I drift back into the shadows, feeling the room, the interactions – _who’s where, how are they moving, vectors and coordinates, interplay of bodies and voices and personalities – _not seeking to influence yet, just to understand …

Something’s wrong.

Harry is on his feet, looking around. His head flickers left and right, eyes narrowed, like he’s heard a mosquito and is trying to spot it.

One of the robot girls – Leo’s – comes over, says something, and she starts looking around, too.

Okay, from where I stand, I do the same thing. I don’t see anything.

Summer – Jason’s bot – joins the others, head bobbing like a pigeon, trying to focus on something by forcing perspective changes.

Then Harry blurs, fades –

– alarm bells are going off in my head – the geometries and vectors are wrong, and I have no weapons, no guns, no gloves, no knives, just hands and feet against whatever has a speedster alarmed –

– and Harry runs from the room at super-speed, his voice a tinny whine that’s alerts everyone to what’s going on …

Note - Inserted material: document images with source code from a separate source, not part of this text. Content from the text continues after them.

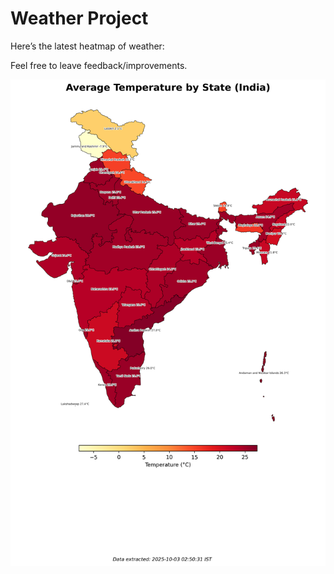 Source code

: # Weather Project

Here’s the latest heatmap of weather:

Feel free to leave feedback/improvements.

![India Heatmap](docs/assets/india_heatmap.png?v=DEECA1)
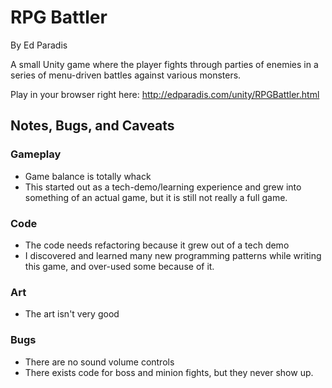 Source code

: RPG Battler
==========
By Ed Paradis

A small Unity game where the player fights through parties of enemies in a series of menu-driven battles against various monsters.

Play in your browser right here: http://edparadis.com/unity/RPGBattler.html

## Notes, Bugs, and Caveats ##

### Gameplay ###
 - Game balance is totally whack
 - This started out as a tech-demo/learning experience and grew into something of an actual game, but it is still not really a full game.

### Code ###
 - The code needs refactoring because it grew out of a tech demo
 - I discovered and learned many new programming patterns while writing this game, and over-used some because of it.

### Art ###
 - The art isn't very good

### Bugs ###
 - There are no sound volume controls
 - There exists code for boss and minion fights, but they never show up.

… except me, of course, because he’s using one of the team earbuds I spotted earlier and of course I don’t have one because nobody (dammit, Jason) thought to give me one even if I’m supposed to be one of the –

Leo’s running out after Harry, which seems like a useless endeavor, but –

Ghost Girl is going hazy and shouting something – and I realize I am totally and utterly out of my weight class here (further hindered by the lack comms) but everyone’s acting like there’s a hidden bomb in the room and I realize the best thing I can do is (as the Americans say for some reason) get the fuck out of Dodge (does that vehicle line explode frequently? is that why people are always advocating exiting one before something dire happens?) and I resolve to grab the kid on the way to get him out of the blast radius (gotta be a Good Helpful Member of the Team, right?) or maybe _where-the-fuck-is-Jason --?
_
The ghost further blurs and fades, reaching out, and then solidifies and has something in her hand –

Ooh. A pretty piece of technology designed to kill us. I’m right there and “Might I see that for a moment thank you oh my --”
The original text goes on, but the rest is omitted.